What you need to do: Write out, word for word, every line in the data below from the one containing "蓝绿发布关注的是新版本的发布" to the one containing "1. 灰度发布中，常常按照用", both of them included.
═════ Provided data
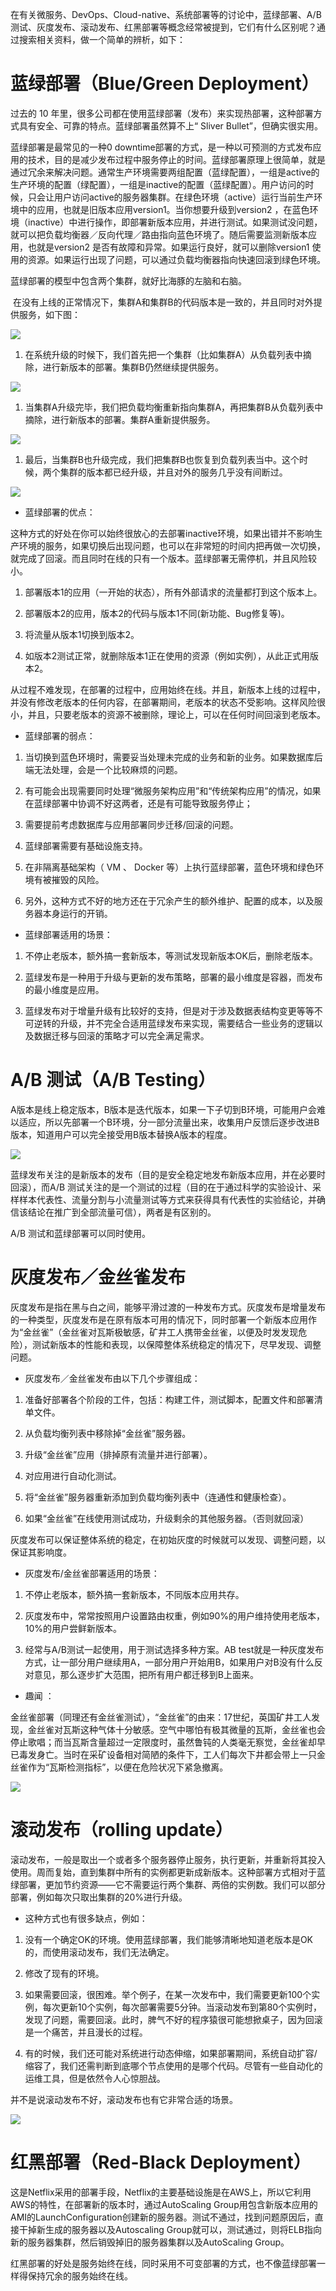在有关微服务、DevOps、Cloud-native、系统部署等的讨论中，蓝绿部署、A/B 测试、灰度发布、滚动发布、红黑部署等概念经常被提到，它们有什么区别呢？通过搜索相关资料，做一个简单的辨析，如下：

# 蓝绿部署（Blue/Green Deployment）

过去的 10 年里，很多公司都在使用蓝绿部署（发布）来实现热部署，这种部署方式具有安全、可靠的特点。蓝绿部署虽然算不上“ Sliver Bullet”，但确实很实用。

蓝绿部署是最常见的一种0 downtime部署的方式，是一种以可预测的方式发布应用的技术，目的是减少发布过程中服务停止的时间。蓝绿部署原理上很简单，就是通过冗余来解决问题。通常生产环境需要两组配置（蓝绿配置），一组是active的生产环境的配置（绿配置），一组是inactive的配置（蓝绿配置）。用户访问的时候，只会让用户访问active的服务器集群。在绿色环境（active）运行当前生产环境中的应用，也就是旧版本应用version1。当你想要升级到version2 ，在蓝色环境（inactive）中进行操作，即部署新版本应用，并进行测试。如果测试没问题，就可以把负载均衡器／反向代理／路由指向蓝色环境了。随后需要监测新版本应用，也就是version2 是否有故障和异常。如果运行良好，就可以删除version1 使用的资源。如果运行出现了问题，可以通过负载均衡器指向快速回滚到绿色环境。

蓝绿部署的模型中包含两个集群，就好比海豚的左脑和右脑。

 在没有上线的正常情况下，集群A和集群B的代码版本是一致的，并且同时对外提供服务，如下图：

![](../../assets/images/案例/attachments/蓝绿部署、红黑部署、AB测试、灰度发布、金丝雀发布、滚动发布的概念与区别_image_0.png)

1. 在系统升级的时候下，我们首先把一个集群（比如集群A）从负载列表中摘除，进行新版本的部署。集群B仍然继续提供服务。

![](../../assets/images/案例/attachments/蓝绿部署、红黑部署、AB测试、灰度发布、金丝雀发布、滚动发布的概念与区别_image_1.png)

1. 当集群A升级完毕，我们把负载均衡重新指向集群A，再把集群B从负载列表中摘除，进行新版本的部署。集群A重新提供服务。

![](../../assets/images/案例/attachments/蓝绿部署、红黑部署、AB测试、灰度发布、金丝雀发布、滚动发布的概念与区别_image_2.png)

1. 最后，当集群B也升级完成，我们把集群B也恢复到负载列表当中。这个时候，两个集群的版本都已经升级，并且对外的服务几乎没有间断过。

![](../../assets/images/案例/attachments/蓝绿部署、红黑部署、AB测试、灰度发布、金丝雀发布、滚动发布的概念与区别_image_3.png)

- 蓝绿部署的优点：

这种方式的好处在你可以始终很放心的去部署inactive环境，如果出错并不影响生产环境的服务，如果切换后出现问题，也可以在非常短的时间内把再做一次切换，就完成了回滚。而且同时在线的只有一个版本。蓝绿部署无需停机，并且风险较小。

1. 部署版本1的应用（一开始的状态），所有外部请求的流量都打到这个版本上。

1. 部署版本2的应用，版本2的代码与版本1不同(新功能、Bug修复等)。

1. 将流量从版本1切换到版本2。

1. 如版本2测试正常，就删除版本1正在使用的资源（例如实例），从此正式用版本2。

从过程不难发现，在部署的过程中，应用始终在线。并且，新版本上线的过程中，并没有修改老版本的任何内容，在部署期间，老版本的状态不受影响。这样风险很小，并且，只要老版本的资源不被删除，理论上，可以在任何时间回滚到老版本。

- 蓝绿部署的弱点：

1. 当切换到蓝色环境时，需要妥当处理未完成的业务和新的业务。如果数据库后端无法处理，会是一个比较麻烦的问题。

1. 有可能会出现需要同时处理“微服务架构应用”和“传统架构应用”的情况，如果在蓝绿部署中协调不好这两者，还是有可能导致服务停止；

1. 需要提前考虑数据库与应用部署同步迁移/回滚的问题。

1. 蓝绿部署需要有基础设施支持。

1. 在非隔离基础架构（ VM 、 Docker 等）上执行蓝绿部署，蓝色环境和绿色环境有被摧毁的风险。

1. 另外，这种方式不好的地方还在于冗余产生的额外维护、配置的成本，以及服务器本身运行的开销。

- 蓝绿部署适用的场景：

1. 不停止老版本，额外搞一套新版本，等测试发现新版本OK后，删除老版本。

1. 蓝绿发布是一种用于升级与更新的发布策略，部署的最小维度是容器，而发布的最小维度是应用。

1. 蓝绿发布对于增量升级有比较好的支持，但是对于涉及数据表结构变更等等不可逆转的升级，并不完全合适用蓝绿发布来实现，需要结合一些业务的逻辑以及数据迁移与回滚的策略才可以完全满足需求。

# A/B 测试（A/B Testing）

A版本是线上稳定版本，B版本是迭代版本，如果一下子切到B环境，可能用户会难以适应，所以先部署一个B环境，分一部分流量出来，收集用户反馈后逐步改进B版本，知道用户可以完全接受用B版本替换A版本的程度。

![](../../assets/images/案例/attachments/蓝绿部署、红黑部署、AB测试、灰度发布、金丝雀发布、滚动发布的概念与区别_image_4.png)

蓝绿发布关注的是新版本的发布（目的是安全稳定地发布新版本应用，并在必要时回滚），而A/B 测试关注的是一个测试的过程（目的在于通过科学的实验设计、采样样本代表性、流量分割与小流量测试等方式来获得具有代表性的实验结论，并确信该结论在推广到全部流量可信），两者是有区别的。

A/B 测试和蓝绿部署可以同时使用。

# 灰度发布／金丝雀发布

灰度发布是指在黑与白之间，能够平滑过渡的一种发布方式。灰度发布是增量发布的一种类型，灰度发布是在原有版本可用的情况下，同时部署一个新版本应用作为“金丝雀”（金丝雀对瓦斯极敏感，矿井工人携带金丝雀，以便及时发发现危险），测试新版本的性能和表现，以保障整体系统稳定的情况下，尽早发现、调整问题。

- 灰度发布／金丝雀发布由以下几个步骤组成：

1. 准备好部署各个阶段的工件，包括：构建工件，测试脚本，配置文件和部署清单文件。

1. 从负载均衡列表中移除掉“金丝雀”服务器。

1. 升级“金丝雀”应用（排掉原有流量并进行部署）。

1. 对应用进行自动化测试。

1. 将“金丝雀”服务器重新添加到负载均衡列表中（连通性和健康检查）。

1. 如果“金丝雀”在线使用测试成功，升级剩余的其他服务器。（否则就回滚）

灰度发布可以保证整体系统的稳定，在初始灰度的时候就可以发现、调整问题，以保证其影响度。

- 灰度发布/金丝雀部署适用的场景：

1. 不停止老版本，额外搞一套新版本，不同版本应用共存。

1. 灰度发布中，常常按照用户设置路由权重，例如90%的用户维持使用老版本，10%的用户尝鲜新版本。

1. 经常与A/B测试一起使用，用于测试选择多种方案。AB test就是一种灰度发布方式，让一部分用户继续用A，一部分用户开始用B，如果用户对B没有什么反对意见，那么逐步扩大范围，把所有用户都迁移到B上面来。

- 趣闻 ：

金丝雀部署（同理还有金丝雀测试），“金丝雀”的由来：17世纪，英国矿井工人发现，金丝雀对瓦斯这种气体十分敏感。空气中哪怕有极其微量的瓦斯，金丝雀也会停止歌唱；而当瓦斯含量超过一定限度时，虽然鲁钝的人类毫无察觉，金丝雀却早已毒发身亡。当时在采矿设备相对简陋的条件下，工人们每次下井都会带上一只金丝雀作为“瓦斯检测指标”，以便在危险状况下紧急撤离。

![](../../assets/images/案例/attachments/蓝绿部署、红黑部署、AB测试、灰度发布、金丝雀发布、滚动发布的概念与区别_image_5.png)

# 滚动发布（rolling update）

滚动发布，一般是取出一个或者多个服务器停止服务，执行更新，并重新将其投入使用。周而复始，直到集群中所有的实例都更新成新版本。这种部署方式相对于蓝绿部署，更加节约资源——它不需要运行两个集群、两倍的实例数。我们可以部分部署，例如每次只取出集群的20%进行升级。

- 这种方式也有很多缺点，例如：

1. 没有一个确定OK的环境。使用蓝绿部署，我们能够清晰地知道老版本是OK的，而使用滚动发布，我们无法确定。

1. 修改了现有的环境。

1. 如果需要回滚，很困难。举个例子，在某一次发布中，我们需要更新100个实例，每次更新10个实例，每次部署需要5分钟。当滚动发布到第80个实例时，发现了问题，需要回滚。此时，脾气不好的程序猿很可能想掀桌子，因为回滚是一个痛苦，并且漫长的过程。

1. 有的时候，我们还可能对系统进行动态伸缩，如果部署期间，系统自动扩容/缩容了，我们还需判断到底哪个节点使用的是哪个代码。尽管有一些自动化的运维工具，但是依然令人心惊胆战。

并不是说滚动发布不好，滚动发布也有它非常合适的场景。

![](../../assets/images/案例/attachments/蓝绿部署、红黑部署、AB测试、灰度发布、金丝雀发布、滚动发布的概念与区别_image_6.png)

# 红黑部署（Red-Black Deployment）

这是Netflix采用的部署手段，Netflix的主要基础设施是在AWS上，所以它利用AWS的特性，在部署新的版本时，通过AutoScaling Group用包含新版本应用的AMI的LaunchConfiguration创建新的服务器。测试不通过，找到问题原因后，直接干掉新生成的服务器以及Autoscaling Group就可以，测试通过，则将ELB指向新的服务器集群，然后销毁掉旧的服务器集群以及AutoScaling Group。

红黑部署的好处是服务始终在线，同时采用不可变部署的方式，也不像蓝绿部署一样得保持冗余的服务始终在线。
══════════
Output for this task:
蓝绿发布关注的是新版本的发布（目的是安全稳定地发布新版本应用，并在必要时回滚），而A/B 测试关注的是一个测试的过程（目的在于通过科学的实验设计、采样样本代表性、流量分割与小流量测试等方式来获得具有代表性的实验结论，并确信该结论在推广到全部流量可信），两者是有区别的。

A/B 测试和蓝绿部署可以同时使用。

# 灰度发布／金丝雀发布

灰度发布是指在黑与白之间，能够平滑过渡的一种发布方式。灰度发布是增量发布的一种类型，灰度发布是在原有版本可用的情况下，同时部署一个新版本应用作为“金丝雀”（金丝雀对瓦斯极敏感，矿井工人携带金丝雀，以便及时发发现危险），测试新版本的性能和表现，以保障整体系统稳定的情况下，尽早发现、调整问题。

- 灰度发布／金丝雀发布由以下几个步骤组成：

1. 准备好部署各个阶段的工件，包括：构建工件，测试脚本，配置文件和部署清单文件。

1. 从负载均衡列表中移除掉“金丝雀”服务器。

1. 升级“金丝雀”应用（排掉原有流量并进行部署）。

1. 对应用进行自动化测试。

1. 将“金丝雀”服务器重新添加到负载均衡列表中（连通性和健康检查）。

1. 如果“金丝雀”在线使用测试成功，升级剩余的其他服务器。（否则就回滚）

灰度发布可以保证整体系统的稳定，在初始灰度的时候就可以发现、调整问题，以保证其影响度。

- 灰度发布/金丝雀部署适用的场景：

1. 不停止老版本，额外搞一套新版本，不同版本应用共存。

1. 灰度发布中，常常按照用户设置路由权重，例如90%的用户维持使用老版本，10%的用户尝鲜新版本。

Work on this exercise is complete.